TED Conversations

Kieran Preissler

This conversation is closed.

How to use art as a persuasive tool in everyday life

Art is everywhere. From the ads in the newspaper to the commercials on TV to the graffiti you see in the street. But what exactly do these underground art forms, street graffiti and advertisements, influence us subconsciously? What hidden tricks have companies played with to make us favor one product over another?

Share:
  • Feb 3 2012: Perhaps all art is persuasive of something, even if it happens at a subconscious level.
    • thumb
      Feb 3 2012: Precisely, because art triggers emotions, and choices are emotional, not rational (as we would like to think...!)
  • thumb
    Feb 3 2012: The purpose of ads is to trigger emotions: fear, envy, joy, etc. and relate these emotions to a particular brand; as in:
    "We have the solution for you" (fear, often in insurance companies' ads...)
    "Cool people have it, why don't you?" (envy; Apple's products)
    "My product will make you happy" (joy, check Coca Cola)
    etc...

    So the hidden tricks you mention are IMHO just insights of human behavior and/or psychology.
    Lots of bullshit though... (is Coca Cola's sugared water making me "happy"? duh..). There are no evil masterminds in ad agencies, just people with a good understanding of how we work.

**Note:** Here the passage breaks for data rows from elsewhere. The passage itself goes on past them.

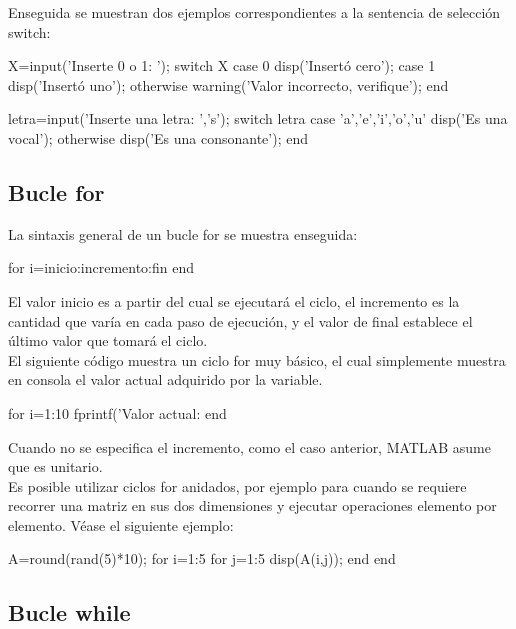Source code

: Enseguida se muestran dos ejemplos correspondientes a la sentencia de
selección switch:

\begin{matlab}
X=input('Inserte 0 o 1: ');
switch X
    case 0
        disp('Insertó cero');
    case 1
        disp('Insertó uno');
    otherwise
        warning('Valor incorrecto, verifique');     
end


letra=input('Inserte una letra: ','s');
switch letra
    case {'a','e','i','o','u'}
        disp('Es una vocal');
    otherwise
        disp('Es una consonante');
end
\end{matlab}

\subsection{Bucle for}\label{bucle-for}

La sintaxis general de un bucle for se muestra enseguida:

\begin{matlab}
for i=inicio:incremento:fin
end
\end{matlab}

El valor inicio es a partir del cual se ejecutará el ciclo, el
incremento es la cantidad que varía en cada paso de ejecución, y el
valor de final establece el último valor que tomará el ciclo.\\

El siguiente código muestra un ciclo for muy básico, el cual simplemente
muestra en consola el valor actual adquirido por la variable.

\begin{matlab}
for i=1:10
    fprintf('Valor actual: %
end
\end{matlab}

Cuando no se especifica el incremento, como el caso anterior, MATLAB
asume que es unitario.\\

Es posible utilizar ciclos for anidados, por ejemplo para cuando se
requiere recorrer una matriz en sus dos dimensiones y ejecutar
operaciones elemento por elemento. Véase el siguiente ejemplo:

\begin{matlab}
A=round(rand(5)*10);
for i=1:5
    for j=1:5
        disp(A(i,j));
    end
end
\end{matlab}

\subsection{Bucle while}\label{bucle-while}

    Ads use art for stunning and eye-catching visuals. And also because Art is at the forefront of life, finding the latest insights, trends and reflecting the society. It's a powerful tool, even if the word "tool" is an awful word to put next to "art"...

    And it's always been like that.
    The Russian constructivist art movement in the late 1910's/early 1920's did help the Revolutionary hot-heads to spread the Soviet cause (before getting completely muzzled eventually because this beautiful art movement was too..."free").
    L'Oreal used Piet Mondrian's abstract geometry "Broadway Boogie Woogie" for its packaging of hair gel, Studio Line.
    (here http://en.wikipedia.org/wiki/File:Mondrian_Broadway_Boogie_Woogie.jpg and here http://www.tokoristy.com/product-info.php?id=726)

    And Banksy's work, to mention street graffiti art, is probably being "pumped" right now by creative directors. They just need time to convince their corporate clients to use these visuals to sell cars or insurances!

    So I guess an answer might be: ad agencies do employ creative, art-sensitive people, hence the presence of art in commercials.